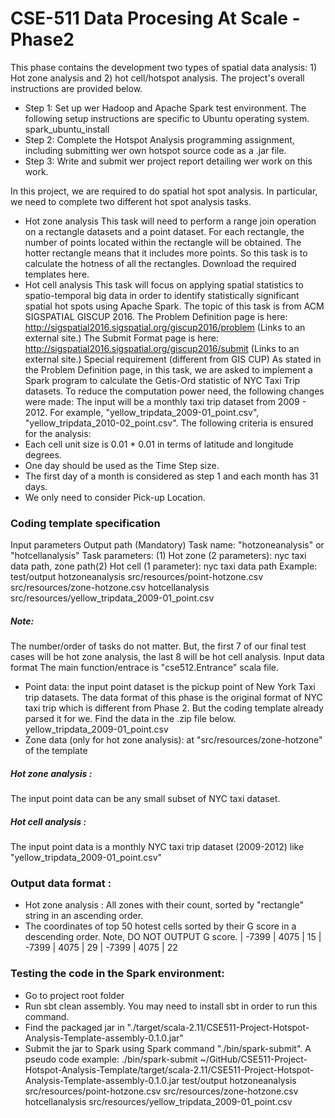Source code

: # CSE-511 Data Procesing At Scale -  Phase2
This phase contains the development two types of spatial data analysis: 1) Hot zone analysis and 2) hot cell/hotspot analysis.
The project's overall instructions are provided below.
* Step 1: Set up wer Hadoop and Apache Spark test environment. The following setup instructions are specific to Ubuntu operating system.
spark_ubuntu_install
* Step 2: Complete the Hotspot Analysis programming assignment, including submitting wer own hotspot source code as a .jar file. 
* Step 3: Write and submit wer project report detailing wer work on this work.

In this project, we are required to do spatial hot spot analysis. In particular, we need to complete two different hot spot analysis tasks.
* Hot zone analysis
This task will need to perform a range join operation on a rectangle datasets and a point dataset. For each rectangle, the number of points located within the rectangle will be obtained. The hotter rectangle means that it includes more points. So this task is to calculate the hotness of all the rectangles.
Download the required templates here.
* Hot cell analysis
This task will focus on applying spatial statistics to spatio-temporal big data in order to identify statistically significant spatial hot spots using Apache Spark. The topic of this task is from ACM SIGSPATIAL GISCUP 2016.
The Problem Definition page is here: http://sigspatial2016.sigspatial.org/giscup2016/problem (Links to an external site.)
The Submit Format page is here: http://sigspatial2016.sigspatial.org/giscup2016/submit (Links to an external site.)
Special requirement (different from GIS CUP)
As stated in the Problem Definition page, in this task, we are asked to implement a Spark program to calculate the Getis-Ord statistic of NYC Taxi Trip datasets.
To reduce the computation power need, the following changes were made:
The input will be a monthly taxi trip dataset from 2009 - 2012. For example, "yellow_tripdata_2009-01_point.csv", "yellow_tripdata_2010-02_point.csv".
The following criteria is ensured for the analysis:
* Each cell unit size is 0.01 * 0.01 in terms of latitude and longitude degrees.
* One day should be used as the Time Step size. 
* The first day of a month is considered as step 1 and each month has 31 days.
* We only need to consider Pick-up Location.

### Coding template specification
Input parameters
Output path (Mandatory)
Task name: "hotzoneanalysis" or "hotcellanalysis"
Task parameters: (1) Hot zone (2 parameters): nyc taxi data path, zone path(2) Hot cell (1 parameter): nyc taxi data path
Example:
test/output hotzoneanalysis src/resources/point-hotzone.csv src/resources/zone-hotzone.csv hotcellanalysis src/resources/yellow_tripdata_2009-01_point.csv
##### Note:
The number/order of tasks do not matter.
But, the first 7 of our final test cases will be hot zone analysis, the last 8 will be hot cell analysis.
Input data format
The main function/entrace is "cse512.Entrance" scala file.
* Point data: the input point dataset is the pickup point of New York Taxi trip datasets. The data format of this phase is the original format of NYC taxi trip which is different from Phase 2. But the coding template already parsed it for we. Find the data in the .zip file below.
yellow_tripdata_2009-01_point.csv
* Zone data (only for hot zone analysis): at "src/resources/zone-hotzone" of the template
##### Hot zone analysis :
The input point data can be any small subset of NYC taxi dataset.
##### Hot cell analysis :
The input point data is a monthly NYC taxi trip dataset (2009-2012) like "yellow_tripdata_2009-01_point.csv"
### Output data format :
* Hot zone analysis : All zones with their count, sorted by "rectangle" string in an ascending order.
* The coordinates of top 50 hotest cells sorted by their G score in a descending order. Note, DO NOT OUTPUT G score.
| -7399 | 4075 | 15
| -7399 | 4075 | 29
| -7399 | 4075 | 22
### Testing the code in the Spark environment:
* Go to project root folder
* Run sbt clean assembly. You may need to install sbt in order to run this command.
* Find the packaged jar in "./target/scala-2.11/CSE511-Project-Hotspot-Analysis-Template-assembly-0.1.0.jar"
* Submit the jar to Spark using Spark command "./bin/spark-submit". A pseudo code example: ./bin/spark-submit
 ~/GitHub/CSE511-Project-Hotspot-Analysis-Template/target/scala-2.11/CSE511-Project-Hotspot-Analysis-Template-assembly-0.1.0.jar 
test/output hotzoneanalysis src/resources/point-hotzone.csv src/resources/zone-hotzone.csv hotcellanalysis src/resources/yellow_tripdata_2009-01_point.csv


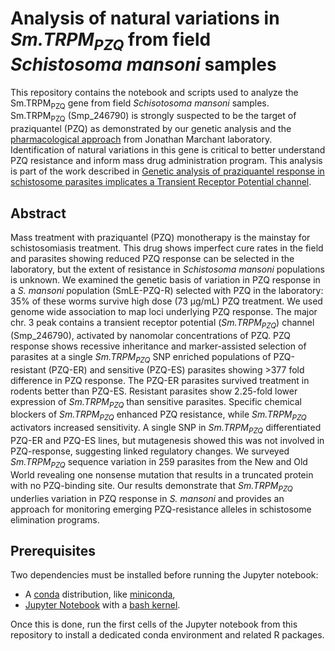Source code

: # Analysis of natural variations in *Sm.TRPM<sub>PZQ</sub>* from field *Schistosoma mansoni* samples 

This repository contains the notebook and scripts used to analyze the Sm.TRPM<sub>PZQ</sub> gene from field *Schisotosoma mansoni* samples. Sm.TRPM<sub>PZQ</sub> (Smp\_246790) is strongly suspected to be the target of praziquantel (PZQ) as demonstrated by our genetic analysis and the [pharmacological approach](https://doi.org/10.1101/2021.03.09.434291) from Jonathan Marchant laboratory. Identification of natural variations in this gene is critical to better understand PZQ resistance and inform mass drug administration program. This analysis is part of the work described in [Genetic analysis of praziquantel response in schistosome parasites implicates a Transient Receptor Potential channel](https://doi.org/10.1101/2021.06.09.447779). 

## Abstract

Mass treatment with praziquantel (PZQ) monotherapy is the mainstay for schistosomiasis treatment. This drug shows imperfect cure rates in the field and parasites showing reduced PZQ response can be selected in the laboratory, but the extent of resistance in *Schistosoma mansoni* populations is unknown. We examined the genetic basis of variation in PZQ response in a *S. mansoni* population (SmLE-PZQ-R) selected with PZQ in the laboratory: 35% of these worms survive high dose (73 µg/mL) PZQ treatment. We used genome wide association to map loci underlying PZQ response. The major chr. 3 peak contains a transient receptor potential (*Sm.TRPM<sub>PZQ</sub>*) channel (Smp\_246790), activated by nanomolar concentrations of PZQ. PZQ response shows recessive inheritance and marker-assisted selection of parasites at a single *Sm.TRPM<sub>PZQ</sub>* SNP enriched populations of PZQ-resistant (PZQ-ER) and sensitive (PZQ-ES) parasites showing >377 fold difference in PZQ response. The PZQ-ER parasites survived treatment in rodents better than PZQ-ES.  Resistant parasites show 2.25-fold lower expression of *Sm.TRPM<sub>PZQ</sub>* than sensitive parasites. Specific chemical blockers of *Sm.TRPM<sub>PZQ</sub>* enhanced PZQ resistance, while *Sm.TRPM<sub>PZQ</sub>* activators increased sensitivity. A single SNP in *Sm.TRPM<sub>PZQ</sub>* differentiated PZQ-ER and PZQ-ES lines, but mutagenesis showed this was not involved in PZQ-response, suggesting linked regulatory changes. We surveyed *Sm.TRPM<sub>PZQ</sub>* sequence variation in 259 parasites from the New and Old World revealing one nonsense mutation that results in a truncated protein with no PZQ-binding site. Our results demonstrate that *Sm.TRPM<sub>PZQ</sub>* underlies variation in PZQ response in *S. mansoni* and provides an approach for monitoring emerging PZQ-resistance alleles in schistosome elimination programs.

## Prerequisites

Two dependencies must be installed before running the Jupyter notebook:
* A [conda](https://docs.conda.io/en/latest/) distribution, like [miniconda](https://docs.conda.io/en/latest/miniconda.html),
* [Jupyter Notebook](https://jupyter.readthedocs.io/en/latest/install.html) with a [bash kernel](https://github.com/takluyver/bash_kernel).

Once this is done, run the first cells of the Jupyter notebook from this repository to install a dedicated conda environment and related R packages.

▶ **WHAT IS EXPECTED**: In the entries above, restate word for word the lines between the one holding "-7399 | 4075 | 22" and the one holding "Find the packaged", inclusive, and nothing besides.

▶ **EXERCISE RESPONSE**:
| -7399 | 4075 | 22
### Testing the code in the Spark environment:
* Go to project root folder
* Run sbt clean assembly. You may need to install sbt in order to run this command.
* Find the packaged jar in "./target/scala-2.11/CSE511-Project-Hotspot-Analysis-Template-assembly-0.1.0.jar"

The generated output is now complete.